= James Cosmano =

James Cosmano also known as "Sunny Jim" (July 17, 1885 – May 2, 1963) was a leader of the Black Hand street gang in pre-Prohibition Chicago who tried to extort money from the South Side gang.

==Early years==
Born Vincenzo Cosmano in Molochio, Reggio Calabria, Italy, July 17, 1885. He arrived in the United States at Ellis Island on May 14, 1904 aboard the San Gottardo. After a stay in Canada, he crossed over into the US at St. Albans, VT, on December 22, 1904. Cosmano joined the Black Hand as a young man. Cosmano and other Black Handers, including James "The Mad Bomber" Belcastro, preyed on the residents of Chicago's Little Italy and other city neighborhoods at the turn of the 20th century.

==Extortion and Doublecross==
In 1910, Cosmano tried to extort money out of James "Big Jim" Colosimo, a powerful brothel owner in the Levee section of Chicago. Cosmano threatened to beat up Colosimo's prostitutes and their customers if he did not receive $50,000 a week. To protect himself, Colosimo brought in his nephew Johnny "The Fox" Torrio, a New York mobster from the Five Points Gang. After Torrio's arrival in Chicago, ten members of the Black Hand gang had been murdered. However, Cosmano continued to threaten Colosimo.

In early 1912, Cosmano sent Colosimo a letter threatening to torch his cafe, the Colosimo, unless Colosimo paid him $10,000. Colosimo reportedly asked Torrio to take care of the problem. On January 18, Cosmano was ambushed and severely wounded.

==Survival==
Cosmano survived the attack and was taken to the hospital. Later, several of his associates smuggled Cosmano out of the hospital to protect him. Cosmano then left Chicago to continue his activities elsewhere.

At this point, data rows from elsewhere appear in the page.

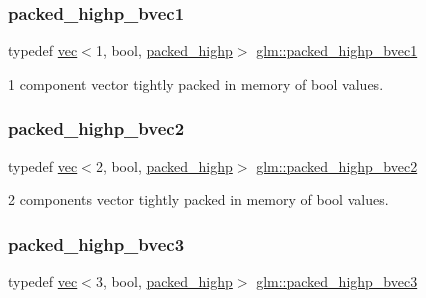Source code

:\subsubsection{\texorpdfstring{packed\+\_\+highp\+\_\+bvec1}{packed\_highp\_bvec1}}
{\footnotesize\ttfamily typedef \mbox{\hyperlink{structglm_1_1vec}{vec}}$<$1, bool, \mbox{\hyperlink{namespaceglm_a36ed105b07c7746804d7fdc7cc90ff25a8e8791ee77fe079b1291f710d88031bf}{packed\+\_\+highp}}$>$ \mbox{\hyperlink{group__gtc__type__aligned_ga00ef8acfca23dca78e1baa65bb5861ac}{glm\+::packed\+\_\+highp\+\_\+bvec1}}}



1 component vector tightly packed in memory of bool values. 

\mbox{\label{group__gtc__type__aligned_ga8059c50785881a9f30b9a8e3ff5daf83}} 
\subsubsection{\texorpdfstring{packed\+\_\+highp\+\_\+bvec2}{packed\_highp\_bvec2}}
{\footnotesize\ttfamily typedef \mbox{\hyperlink{structglm_1_1vec}{vec}}$<$2, bool, \mbox{\hyperlink{namespaceglm_a36ed105b07c7746804d7fdc7cc90ff25a8e8791ee77fe079b1291f710d88031bf}{packed\+\_\+highp}}$>$ \mbox{\hyperlink{group__gtc__type__aligned_ga8059c50785881a9f30b9a8e3ff5daf83}{glm\+::packed\+\_\+highp\+\_\+bvec2}}}



2 components vector tightly packed in memory of bool values. 

\mbox{\label{group__gtc__type__aligned_gafad47eaff82deab03a1e8d82d2dbd046}} 
\subsubsection{\texorpdfstring{packed\+\_\+highp\+\_\+bvec3}{packed\_highp\_bvec3}}
{\footnotesize\ttfamily typedef \mbox{\hyperlink{structglm_1_1vec}{vec}}$<$3, bool, \mbox{\hyperlink{namespaceglm_a36ed105b07c7746804d7fdc7cc90ff25a8e8791ee77fe079b1291f710d88031bf}{packed\+\_\+highp}}$>$ \mbox{\hyperlink{group__gtc__type__aligned_gafad47eaff82deab03a1e8d82d2dbd046}{glm\+::packed\+\_\+highp\+\_\+bvec3}}}



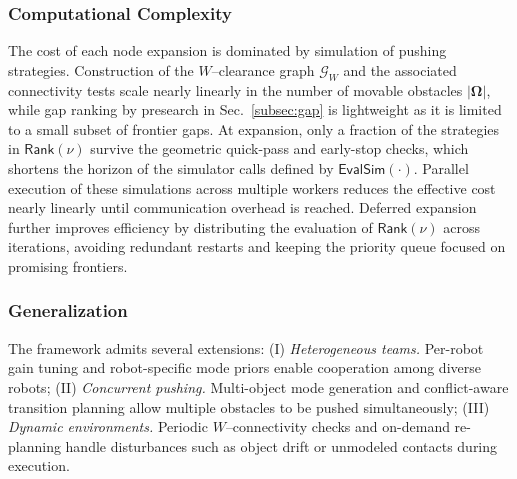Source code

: \subsubsection{Computational Complexity}\label{subsubsec:complexity}
The cost of each node expansion is dominated by simulation of pushing
strategies. Construction of the $W$--clearance graph $\mathcal{G}_W$ and the
associated connectivity tests scale nearly linearly in the number of movable
obstacles $|\boldsymbol{\Omega}|$, while gap ranking by presearch
in Sec.~\ref{subsec:gap} is lightweight as it is limited to a small subset
of frontier gaps. At expansion, only a fraction of the strategies in
$\mathsf{Rank}(\nu)$ survive the geometric quick-pass and early-stop checks,
which shortens the horizon of the simulator calls defined by
$\mathsf{EvalSim}(\cdot)$. Parallel execution of these simulations across multiple
workers reduces the effective cost nearly linearly until communication overhead
is reached. Deferred expansion further improves efficiency by distributing the
evaluation of $\mathsf{Rank}(\nu)$ across iterations, avoiding redundant
restarts and keeping the priority queue focused on promising frontiers.


\subsubsection{Generalization}\label{subsec:general}
The framework admits several extensions: 
(I) \textit{Heterogeneous teams.} Per-robot gain tuning and robot-specific mode 
priors enable cooperation among diverse robots; 
(II) \textit{Concurrent pushing.} Multi-object mode generation and conflict-aware 
transition planning allow multiple obstacles to be pushed simultaneously; 
(III) \textit{Dynamic environments.} Periodic $W$--connectivity checks and 
on-demand re-planning handle disturbances such as object drift or unmodeled 
contacts during execution.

An associate of labor racketeer Timothy "Big Tim" Murphy, Cosmano was tried with Murphy, Michael "Dago Mike" Carozzo and James Vinci, in the 1920 gangland slaying of Maurice "Mossy" Enright. However, Cosmano, Murphy, and Carozza were eventually released due to lack of evidence.

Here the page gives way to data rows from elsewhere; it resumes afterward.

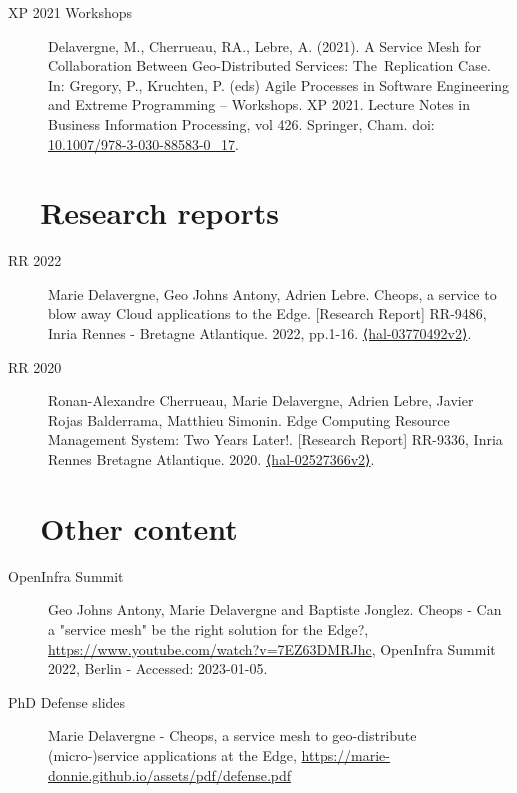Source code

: \begin{description}
\item[XP 2021 Workshops] Delavergne, M., Cherrueau, RA., Lebre, A. (2021). A Service Mesh for Collaboration Between Geo-Distributed Services: The Replication Case. In: Gregory, P., Kruchten, P. (eds) Agile Processes in Software Engineering and Extreme Programming – Workshops. XP 2021. Lecture Notes in Business Information Processing, vol 426. Springer, Cham. doi: \href{https://doi.org/10.1007/978-3-030-88583-0_17}{10.1007/978-3-030-88583-0\_17}.
\end{description}


\section*{\cloud~~Research reports}

\begin{description}
\item[RR 2022]  Marie Delavergne, Geo Johns Antony, Adrien Lebre. Cheops, a service to blow away Cloud applications to the Edge. [Research Report] RR-9486, Inria Rennes - Bretagne Atlantique. 2022, pp.1-16. \href{https://hal.inria.fr/hal-03770492v2}{⟨hal-03770492v2⟩}.
\item[RR 2020] Ronan-Alexandre Cherrueau, Marie Delavergne, Adrien Lebre, Javier Rojas Balderrama, Matthieu Simonin. Edge Computing Resource Management System: Two Years Later!. [Research Report] RR-9336, Inria Rennes Bretagne Atlantique. 2020. \href{https://hal.inria.fr/hal-02527366v2}{⟨hal-02527366v2⟩}.
\end{description}


\section*{\cloud~~Other content}

\begin{description}
\item[OpenInfra Summit] Geo Johns Antony, Marie Delavergne and Baptiste Jonglez. Cheops - Can a "service mesh" be the right solution for the Edge?, \url{https://www.youtube.com/watch?v=7EZ63DMRJhc}, OpenInfra Summit 2022, Berlin - Accessed: 2023-01-05.
\item[PhD Defense slides] Marie Delavergne - Cheops, a service mesh to geo-distribute \\
\mbox{(micro-)service} applications at the Edge, \url{https://marie-donnie.github.io/assets/pdf/defense.pdf}
\end{description}

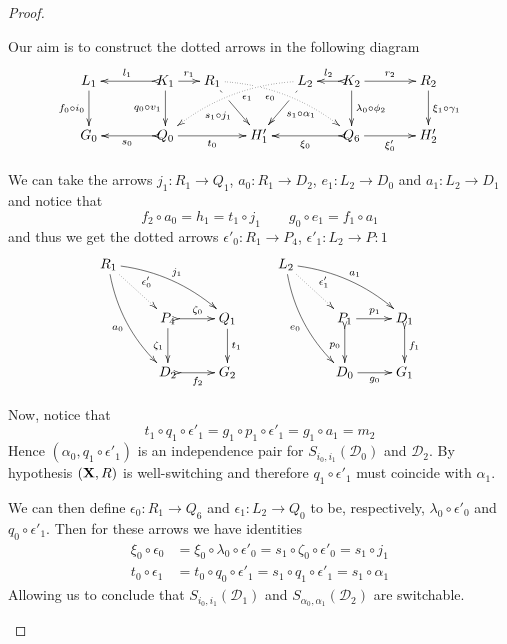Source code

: \documentclass[a4paper,UKenglish,cleveref,pdftex,thm-restate,numberwithinsect]{lipics-v2021}
\def\R{\mathsf{R}}
\def\X{\textbf {\textup{X}}}
\def\G{\textbf {\textup{G}}}
\newcommand{\dder}[1]{\mathscr{#1}}
\begin{document}
\begin{proof}
\begin{enumerate}
		Our aim is to construct the dotted arrows in the following diagram
		\[\xymatrix@C=15pt{L_1 \ar[d]_{f_0\circ i_0}&& K_1
			\ar[d]_{q_0\circ v_1}\ar@{>->}[ll]_{l_1} \ar[r]^{r_1} & R_1
			\ar@{.>}@/^.35cm/[drrr]_(.4){\epsilon_0}|(.29)\hole
			\ar[dr]|(.28)\hole_{s_1\circ j_1} && L_2
			\ar@{.>}@/_.35cm/[dlll]^(.4){\epsilon_1}
			\ar[dl]|(.28)\hole^{s_1\circ \alpha_1}& K_2
			\ar[d]^{\lambda_0\circ \phi_2}\ar@{>->}[l]_{l_2} \ar[rr]^{r_2} &&
			R_2 \ar[d]^{\xi_1\circ \gamma_1}\\G_0 && \ar@{>->}[ll]^{s_0} Q_0
			\ar[rr]_{t_0}&& H'_1 && \ar@{>->}[ll]^{\xi_0} Q_6
			\ar[rr]_{\xi'_0}&& H'_2}\]
		
		We can take the arrows $j_1\colon R_1\to Q_1$, 
		$a_0\colon R_1\to D_2$, $e_1\colon L_2 \to D_0$ and $a_1\colon L_2\to D_1$ and notice that
		\[	f_2\circ a_0 =h_1 =t_1\circ j_1 \qquad   g_0\circ e_1=f_1\circ a_1\]
		and thus we get the dotted arrows $\epsilon'_0\colon R_1\to P_4$, $\epsilon'_1\colon L_2\to P:1$ 
		\[\xymatrix{R_1 \ar@{.>}[dr]^{\epsilon'_0} 
			\ar@/^.3cm/[drr]^{j_1} \ar@/_.3cm/[ddr]_{a_0}&&& L_2 \ar@{.>}[dr]^{\epsilon'_1}
			\ar@/^.3cm/[drr]^{a_1} \ar@/_.3cm/[ddr]_{e_0}\\ &P_4
			\ar@{>->}[r]^{\zeta_0} \ar[d]_{\zeta_1}& Q_1 \ar[d]^{t_1} &&P_1
			\ar[r]^{p_1} \ar@{>->}[d]_{p_0}& D_1 \ar@{>->}[d]^{f_1}\\
			&D_2\ar@{>->}[r]_{f_2} & G_2& 	&D_0\ar[r]_{g_0} & G_1} \]
		
		Now, notice that
		\[
		t_1\circ q_1\circ \epsilon'_1  =g_1\circ p_1\circ \epsilon'_1  =g_1\circ a_1 =m_2
		\]
		Hence $(\alpha_0, q_1\circ \epsilon'_1)$ is an independence pair
		for $S_{i_0, i_1}(\dder{D}_0)$ and $\dder{D}_2$. By hypothesis $(\X, \R)$ is well-switching and therefore
		$q_1\circ \epsilon'_1$ must coincide with $\alpha_1$.	
		
		
		We can then define $\epsilon_0\colon R_1\to Q_6$ and $\epsilon_1\colon L_2\to Q_0$ to be, respectively, 
		$\lambda_0\circ \epsilon'_0$ and $q_0\circ
		\epsilon'_1$. Then for these  arrows we have  identities
		\begin{align*}
			\xi_0\circ \epsilon_0 & =\xi_0\circ \lambda_0\circ \epsilon'_0 =s_1\circ \zeta_0 \circ \epsilon'_0=s_1\circ j_1\\	t_0\circ \epsilon_1 & = t_0\circ q_0\circ \epsilon'_1 =s_1\circ q_1\circ \epsilon'_1=s_1\circ \alpha_1
		\end{align*}
		Allowing us to conclude that
		$S_{i_0,i_1}(\dder{D}_1)$ and $S_{\alpha_0,
			\alpha_1}(\dder{D}_2)$ are switchable.  \qedhere
	\end{enumerate}
\end{proof}
\end{document}
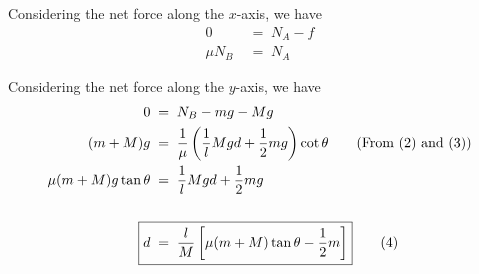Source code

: \documentclass[11pt,reqno]{article}
\begin{document}
Considering the net force along the $x$-axis, we have
\begin{align*}
	0					\;&=\;	N_A - f								\\
	\mu N_B				\;&=\;	N_A									\tag{3}
\end{align*}

Considering the net force along the $y$-axis, we have
\begin{align*}
	0					\;&=\;	N_B - mg - Mg						\\
	(m + M)g			\;&=\;	\frac{1}{\mu}\left(\frac{1}{l}Mgd + \frac{1}{2}mg\right)\cot\theta	\tag{From (2) and (3)}				\\
	\mu(m + M)g\tan\theta	\;&=\;	\frac{1}{l}Mgd + \frac{1}{2}mg							\\\\
	\Aboxed{d					\;&=\;	\frac{l}{M}\left[\mu(m + M)\tan\theta - \frac{1}{2}m \right]		}		\tag{4}
\end{align*}
\end{document}
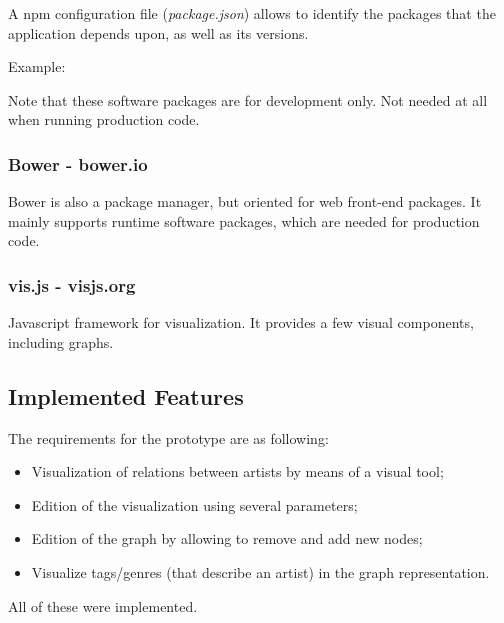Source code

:       A npm configuration file (\emph{package.json}) allows to identify the packages that the application depends upon, as well as its versions.

      Example: 

      

      Note that these software packages are for development only. Not needed at all when running production code.

    \subsubsection{Bower - bower.io} %
    \label{ssub:bower}
    
    Bower is also a package manager, but oriented for web front-end packages.
    It mainly supports runtime software packages, which are needed for production code.


    \subsubsection{vis.js - visjs.org} %
    \label{ssub:visjs}
      Javascript framework for visualization.
      It provides a few visual components, including graphs.


  \subsection{Implemented Features} %
    \label{sub:main_features}
    
    The requirements for the prototype are as following:

    \begin{itemize}
      \item Visualization of relations between artists by means of a visual tool;
      \item Edition of the visualization using several parameters;
      \item Edition of the graph by allowing to remove and add new nodes;
      \item Visualize tags/genres (that describe an artist) in the graph representation.
    \end{itemize}

    All of these were implemented.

Cosmano, Murphy, and others attempted to steal $380,000 in cash and bonds from the US Mail in 1921. One of the postal inspectors in on the plot confessed and part of the loot was found in Murphy's attic. Though defended by Clarence Darrow, both Murphy and Cosmano were convicted of conspiracy to rob the US Mail. Cosmano was sentenced on November 14, 1921, and was incarcerated in Leavenworth beginning in February, 1923. Upon release in 1926, and after failed attempts to fight deportation, he returned to Italy in 1927.